AI/ML — Module 59Advanced

Transfer Learning — Fine-Tuning Pretrained Vision Models

Feature extraction vs fine-tuning, layer freezing, and choosing the right backbone. Get ImageNet-level features without ImageNet-level compute.

30–40 min March 2026

Module 59 · Computer Vision

Vision · 5 modulesModule 59

Image Data Object Semantic Transfer

Before any code — why transfer learning dominates production

Training ResNet50 from scratch on ImageNet took 29 hours on 8 V100 GPUs. Transfer learning uses those weights as a starting point and fine-tunes to your task in 20 minutes on one GPU. This is how every production vision system at Indian startups is built.

Module 46 introduced the concept — take a pretrained backbone, replace the classifier head, fine-tune. This module goes deep on everything that matters in practice: which layers to freeze, which learning rates to use per layer group, how to choose the right backbone for your constraints, and when feature extraction beats fine-tuning.

The intuition: the first layers of any image model learn universal low-level features — edges, textures, gradients. These are the same whether the task is classifying fashion products or detecting defects in circuit boards. Later layers learn task-specific high-level features. Transfer learning reuses the universal layers and only retrains the task-specific ones.

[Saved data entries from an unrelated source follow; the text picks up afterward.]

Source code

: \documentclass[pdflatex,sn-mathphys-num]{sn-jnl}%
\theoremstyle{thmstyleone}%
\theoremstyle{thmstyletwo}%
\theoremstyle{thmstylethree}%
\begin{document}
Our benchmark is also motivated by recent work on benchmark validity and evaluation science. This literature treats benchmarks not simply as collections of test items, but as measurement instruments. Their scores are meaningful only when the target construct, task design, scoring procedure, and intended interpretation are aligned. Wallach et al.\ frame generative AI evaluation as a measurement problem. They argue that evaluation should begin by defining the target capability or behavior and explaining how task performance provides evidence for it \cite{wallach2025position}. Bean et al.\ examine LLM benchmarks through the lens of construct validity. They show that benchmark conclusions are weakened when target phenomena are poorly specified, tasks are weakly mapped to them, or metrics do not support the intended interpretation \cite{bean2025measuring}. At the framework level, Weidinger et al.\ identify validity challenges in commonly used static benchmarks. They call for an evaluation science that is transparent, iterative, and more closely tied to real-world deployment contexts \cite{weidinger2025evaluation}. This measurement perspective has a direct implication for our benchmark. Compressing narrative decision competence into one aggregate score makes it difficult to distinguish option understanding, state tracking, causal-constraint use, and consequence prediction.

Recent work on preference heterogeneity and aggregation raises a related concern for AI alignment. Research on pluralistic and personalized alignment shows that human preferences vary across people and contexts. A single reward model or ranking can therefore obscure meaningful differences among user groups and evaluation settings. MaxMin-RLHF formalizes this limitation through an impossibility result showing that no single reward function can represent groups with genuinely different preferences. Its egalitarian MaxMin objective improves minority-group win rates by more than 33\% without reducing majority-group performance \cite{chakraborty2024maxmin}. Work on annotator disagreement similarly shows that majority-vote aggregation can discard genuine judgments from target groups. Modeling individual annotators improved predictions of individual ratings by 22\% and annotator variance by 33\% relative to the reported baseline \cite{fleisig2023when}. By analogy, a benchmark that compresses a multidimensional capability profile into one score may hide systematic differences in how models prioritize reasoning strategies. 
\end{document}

🧠 Analogy — read this first

A civil engineer who has spent 10 years building roads in India knows structural principles, material properties, load calculations — universal engineering knowledge. To now build bridges, they do not retrain their entire education. They learn bridge-specific design on top of existing expertise. That is transfer learning.

Early layers of a pretrained CNN have learned to detect edges, curves, and textures from 1.2 million ImageNet images. That knowledge transfers perfectly to detecting fabric defects, product damage, or medical anomalies. Only the final task-specific layers need to learn from your small dataset.

🎯 Pro Tip

The standard recipe used by ML teams at Shopify, Amazon, and DoorDash: ResNet50 or EfficientNet-B3 pretrained on ImageNet → replace final FC layer → fine-tune with differential learning rates → evaluate with 5-fold CV. This produces production-quality models with 500–5,000 labelled images in under 2 hours of GPU time.

The two strategies

Feature extraction vs fine-tuning — when each one wins

Feature extraction vs fine-tuning — what gets updated

Feature Extraction

Frozen: ALL backbone layers (early + late)

Trained: Classification head only

Learning rate: Standard lr (1e-3)

Best when: Very small dataset (<500 images). Domain very similar to ImageNet. Need fast iteration. No GPU.

Risk: Backbone features may not be task-specific enough.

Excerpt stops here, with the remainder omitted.